#### INSTRUCTIONS FOR THE TASK:
Every line below that mentions the word "Transform" should be copied out.

Records excerpted from a collection:
BEGIN

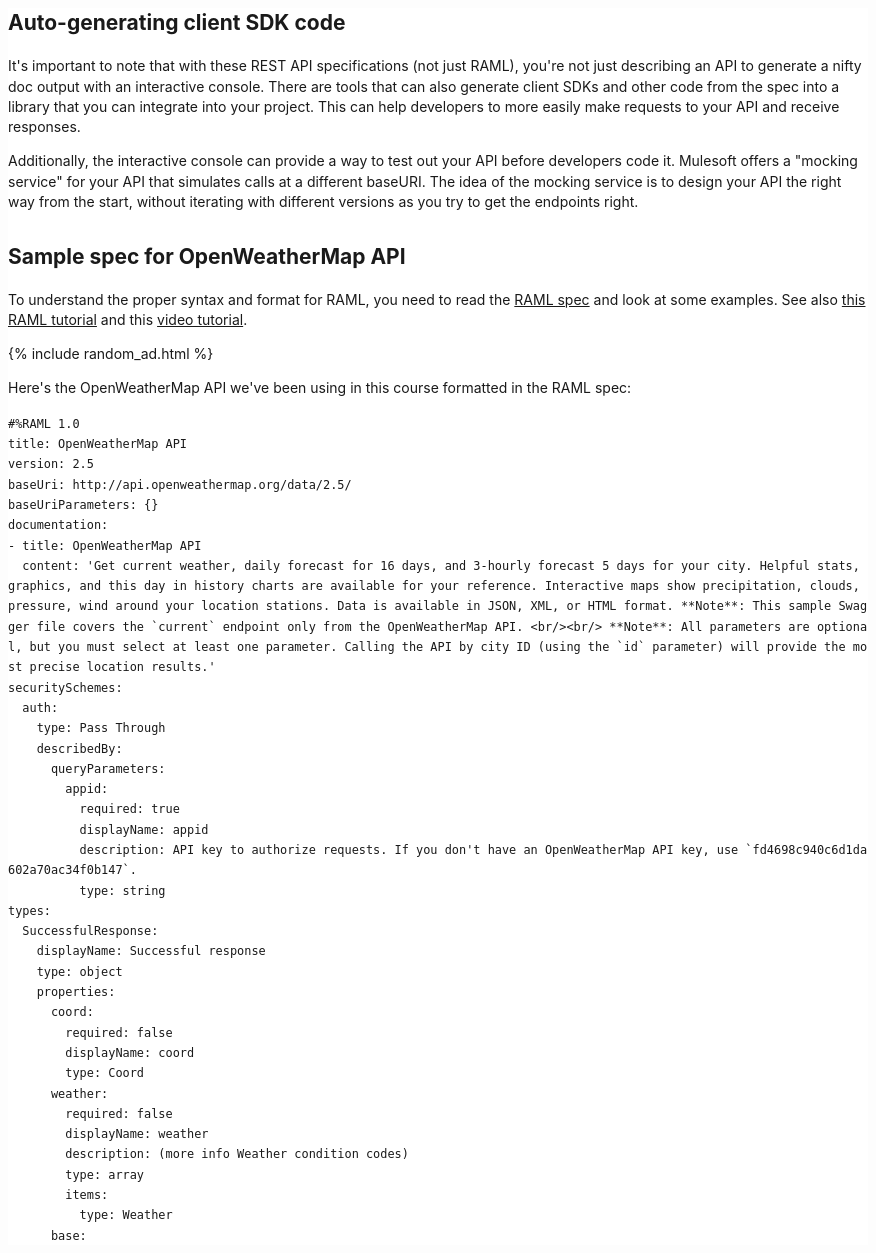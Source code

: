 ## Auto-generating client SDK code

It's important to note that with these REST API specifications (not just RAML), you're not just describing an API to generate a nifty doc output with an interactive console. There are tools that can also generate client SDKs and other code from the spec into a library that you can integrate into your project. This can help developers to more easily make requests to your API and receive responses.

Additionally, the interactive console can provide a way to test out your API before developers code it. Mulesoft offers a "mocking service" for your API that simulates calls at a different baseURI. The idea of the mocking service is to design your API the right way from the start, without iterating with different versions as you try to get the endpoints right.

## Sample spec for OpenWeatherMap API

To understand the proper syntax and format for RAML, you need to read the [RAML spec](http://raml.org/spec.html) and look at some examples. See also [this RAML tutorial](http://raml.org/docs.html#step-introduction) and this [video tutorial](https://www.youtube.com/embed/5o_nExedezw?autoplay=1).

{% include random_ad.html %}

Here's the OpenWeatherMap API we've been using in this course formatted in the RAML spec:

```
#%RAML 1.0
title: OpenWeatherMap API
version: 2.5
baseUri: http://api.openweathermap.org/data/2.5/
baseUriParameters: {}
documentation:
- title: OpenWeatherMap API
  content: 'Get current weather, daily forecast for 16 days, and 3-hourly forecast 5 days for your city. Helpful stats, graphics, and this day in history charts are available for your reference. Interactive maps show precipitation, clouds, pressure, wind around your location stations. Data is available in JSON, XML, or HTML format. **Note**: This sample Swagger file covers the `current` endpoint only from the OpenWeatherMap API. <br/><br/> **Note**: All parameters are optional, but you must select at least one parameter. Calling the API by city ID (using the `id` parameter) will provide the most precise location results.'
securitySchemes:
  auth:
    type: Pass Through
    describedBy:
      queryParameters:
        appid:
          required: true
          displayName: appid
          description: API key to authorize requests. If you don't have an OpenWeatherMap API key, use `fd4698c940c6d1da602a70ac34f0b147`.
          type: string
types:
  SuccessfulResponse:
    displayName: Successful response
    type: object
    properties:
      coord:
        required: false
        displayName: coord
        type: Coord
      weather:
        required: false
        displayName: weather
        description: (more info Weather condition codes)
        type: array
        items:
          type: Weather
      base:
```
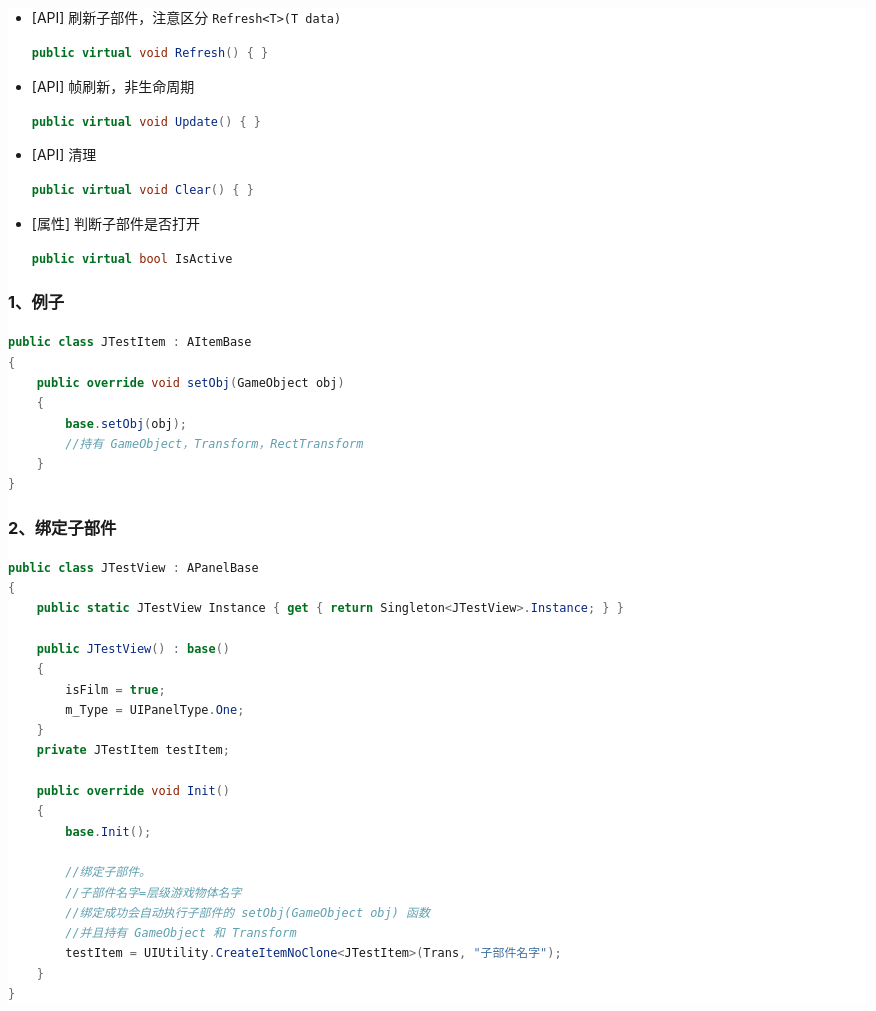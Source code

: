 - [API] 刷新子部件，注意区分 ```Refresh<T>(T data)```

  ```csharp
  public virtual void Refresh() { }
  ```

- [API] 帧刷新，非生命周期

  ```csharp
  public virtual void Update() { }
  ```

- [API] 清理

  ```csharp
  public virtual void Clear() { }
  ```

- [属性] 判断子部件是否打开

  ```csharp
  public virtual bool IsActive
  ```

### 1、例子

```csharp
public class JTestItem : AItemBase
{
    public override void setObj(GameObject obj)
    {
        base.setObj(obj);
        //持有 GameObject，Transform，RectTransform
    }
}
```

### 2、绑定子部件

```csharp
public class JTestView : APanelBase
{
    public static JTestView Instance { get { return Singleton<JTestView>.Instance; } }

    public JTestView() : base()
    {
        isFilm = true;
        m_Type = UIPanelType.One;
    }
    private JTestItem testItem;

    public override void Init()
    {
        base.Init();
        
        //绑定子部件。
        //子部件名字=层级游戏物体名字
        //绑定成功会自动执行子部件的 setObj(GameObject obj) 函数
        //并且持有 GameObject 和 Transform
        testItem = UIUtility.CreateItemNoClone<JTestItem>(Trans, "子部件名字");
    }
}
```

END

#### OUTPUT OF THE EXERCISE:
        //持有 GameObject，Transform，RectTransform
        //并且持有 GameObject 和 Transform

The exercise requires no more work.